Ryan Riess, 23, a poker professional from East Lansing, Mich, poses with stacks of money after winning the World Series of Poker $10,000 buy-in no-limit Texas Hold 'Em tournament at the Rio Hotel & Casino in Las Vegas, Nevada November 5, 2013. Riess takes home $8,359,531 in prize money for first place.

REUTERS/Steve Marcus

Professional poker player Ryan Riess poses with his $8 million worth of winnings from the Texas Hold 'Em tournament in the World Series of Poker, 2013.

Crisis-hit trading firm Plus500 paid out $23 million (£14.8 million) to executives on the same day it froze thousands of customers' UK trading accounts under orders from the financial watchdog.

A final dividend and special dividend worth a combined $65 million (£42 million) were paid to shareholders on May 15, according to company filings. Plus500's management own 35% of shares in the business, meaning they would have taken home $23 million of the payout.

Plus500, which is listed on London's small company stock market AIM, began freezing customer accounts on the same day as the dividend payments went out. The freezes came after a five month long review ordered by watchdog the Financial Conduct Authority (FCA) found the company's anti-money laundering procedures weren't good enough.

While it's likely just a coincidence that management took the big payout just as all hell was breaking loose, they also planned the windfall while the business was being investigated.

According to a company statement, the FCA sent a "skilled person" in to check out Plus500 in early January and plans for the two dividends were announced over a month later, in late February.

While shareholders were told about the huge dividends - which when added to earlier payouts total 90% of 2014's profits - they weren't told about the FCA probe. Investors were in fact not told about it until three days after accounts were frozen and more than five months after the investigation began.

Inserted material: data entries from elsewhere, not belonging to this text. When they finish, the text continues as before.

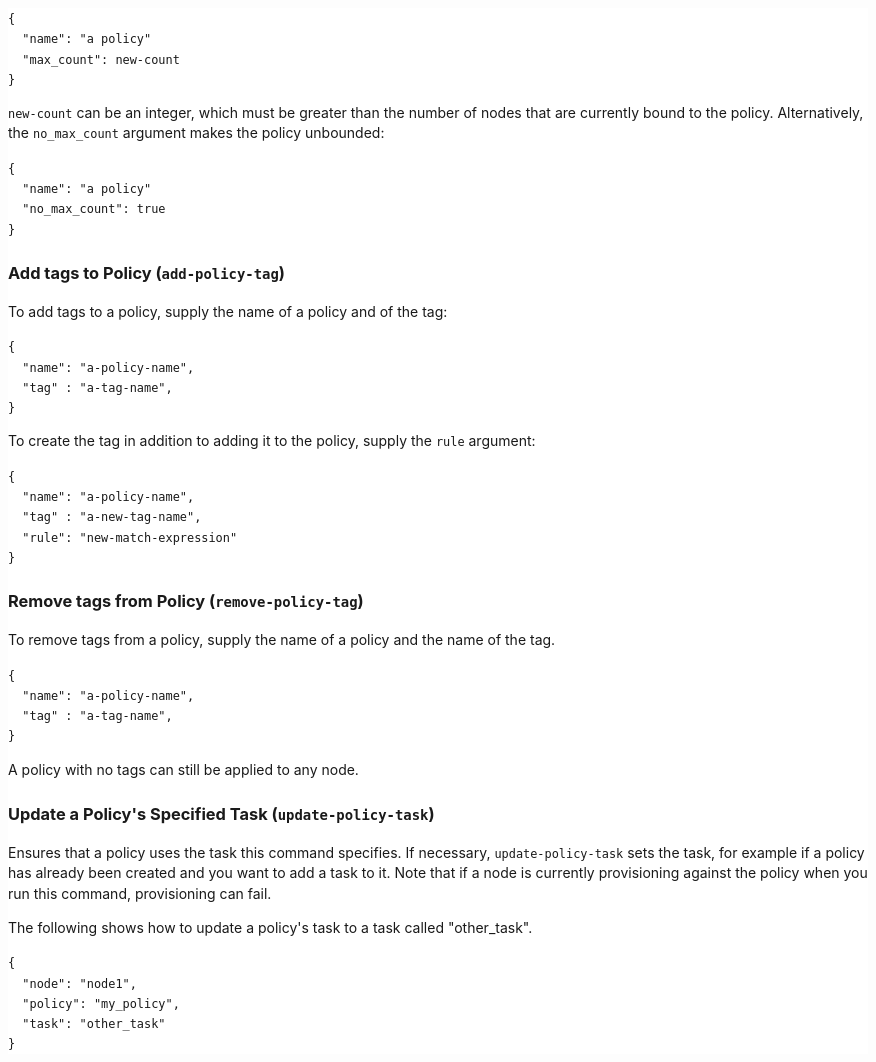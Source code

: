     {
      "name": "a policy"
      "max_count": new-count
    }

`new-count` can be an integer, which must be greater than the number of
nodes that are currently bound to the policy. Alternatively, the
`no_max_count` argument makes the policy unbounded:

	{
      "name": "a policy"
      "no_max_count": true
	}

### Add tags to Policy (`add-policy-tag`)

To add tags to a policy, supply the name of a policy and of the tag:

    {
      "name": "a-policy-name",
      "tag" : "a-tag-name",
    }

To create the tag in addition to adding it to the policy, supply the `rule`
argument:

    {
      "name": "a-policy-name",
      "tag" : "a-new-tag-name",
      "rule": "new-match-expression"
    }

### Remove tags from Policy (`remove-policy-tag`)

To remove tags from a policy, supply the name of a policy and the name of
the tag.

    {
      "name": "a-policy-name",
      "tag" : "a-tag-name",
    }

A policy with no tags can still be applied to any node.

### Update a Policy's Specified Task (`update-policy-task`)

Ensures that a policy uses the task this command specifies. If necessary,
`update-policy-task` sets the task, for example if a policy has already
been created and you want to add a task to it. Note that if a node is
currently provisioning against the policy when you run this command,
provisioning can fail.

The following shows how to update a policy's task to a task called "other_task".

	{
	  "node": "node1",
	  "policy": "my_policy",
	  "task": "other_task"
	}
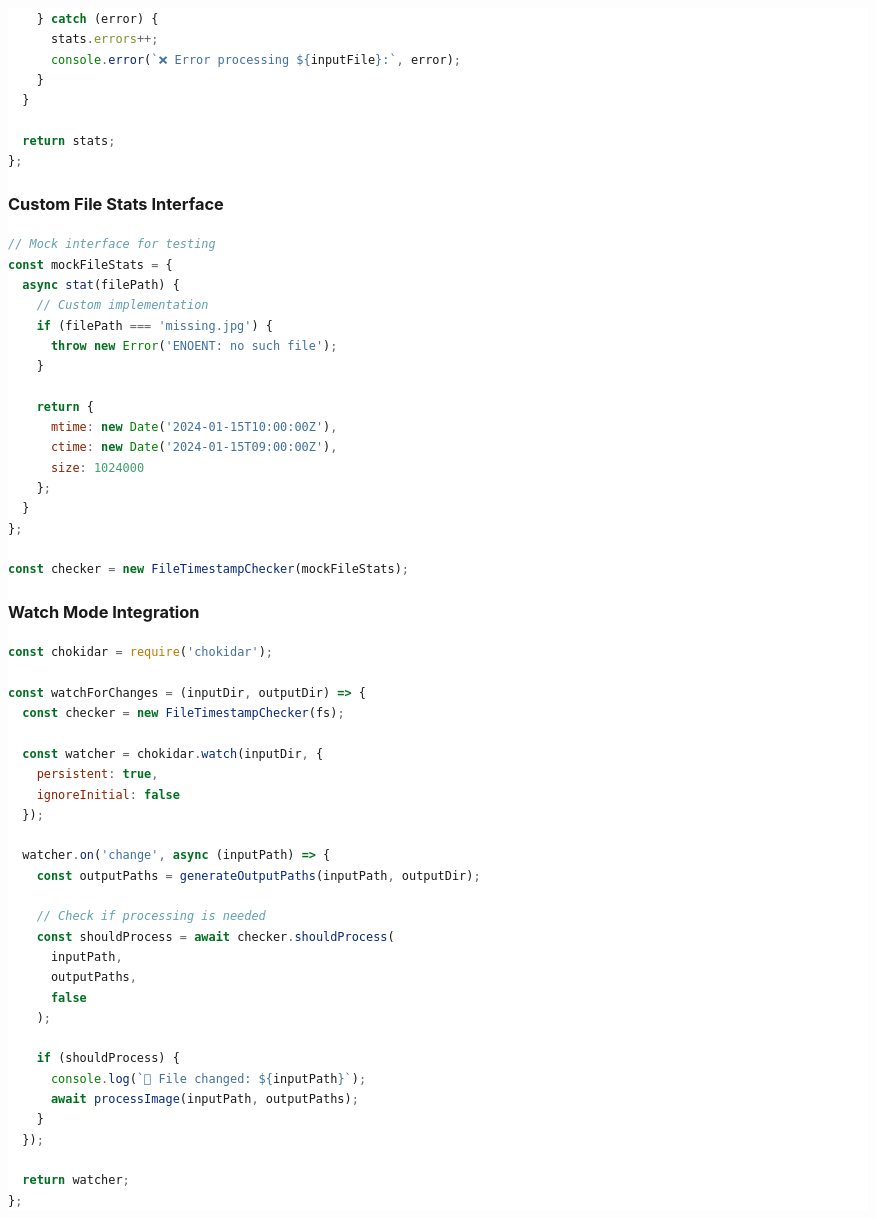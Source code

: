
 ```javascript
    } catch (error) {
      stats.errors++;
      console.error(`❌ Error processing ${inputFile}:`, error);
    }
  }
  
  return stats;
};
```

### Custom File Stats Interface

```javascript
// Mock interface for testing
const mockFileStats = {
  async stat(filePath) {
    // Custom implementation
    if (filePath === 'missing.jpg') {
      throw new Error('ENOENT: no such file');
    }
    
    return {
      mtime: new Date('2024-01-15T10:00:00Z'),
      ctime: new Date('2024-01-15T09:00:00Z'),
      size: 1024000
    };
  }
};

const checker = new FileTimestampChecker(mockFileStats);
```

### Watch Mode Integration

```javascript
const chokidar = require('chokidar');

const watchForChanges = (inputDir, outputDir) => {
  const checker = new FileTimestampChecker(fs);
  
  const watcher = chokidar.watch(inputDir, {
    persistent: true,
    ignoreInitial: false
  });
  
  watcher.on('change', async (inputPath) => {
    const outputPaths = generateOutputPaths(inputPath, outputDir);
    
    // Check if processing is needed
    const shouldProcess = await checker.shouldProcess(
      inputPath,
      outputPaths,
      false
    );
    
    if (shouldProcess) {
      console.log(`🔄 File changed: ${inputPath}`);
      await processImage(inputPath, outputPaths);
    }
  });
  
  return watcher;
};
```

All this is publicly available information. (Plus500 in fact drew attention to the dividends in its statement announcing the account freezes.) But the huge windfall for management is worth looking again at, given what's happened in recent weeks.

After news of Plus500's account freezes broke the company's share price nose dived. It has failed to recover and the company, which lets people make risky, leveraged bets on stocks and currencies, is in the process of being sold to gambling software maker Playtech at a fire sale price. Plus500's biggest shareholder is opposing the deal.

A spokesperson for Plus500 said: "Plus500 is choosing not to comment on matters that it considers are not material or are speculative."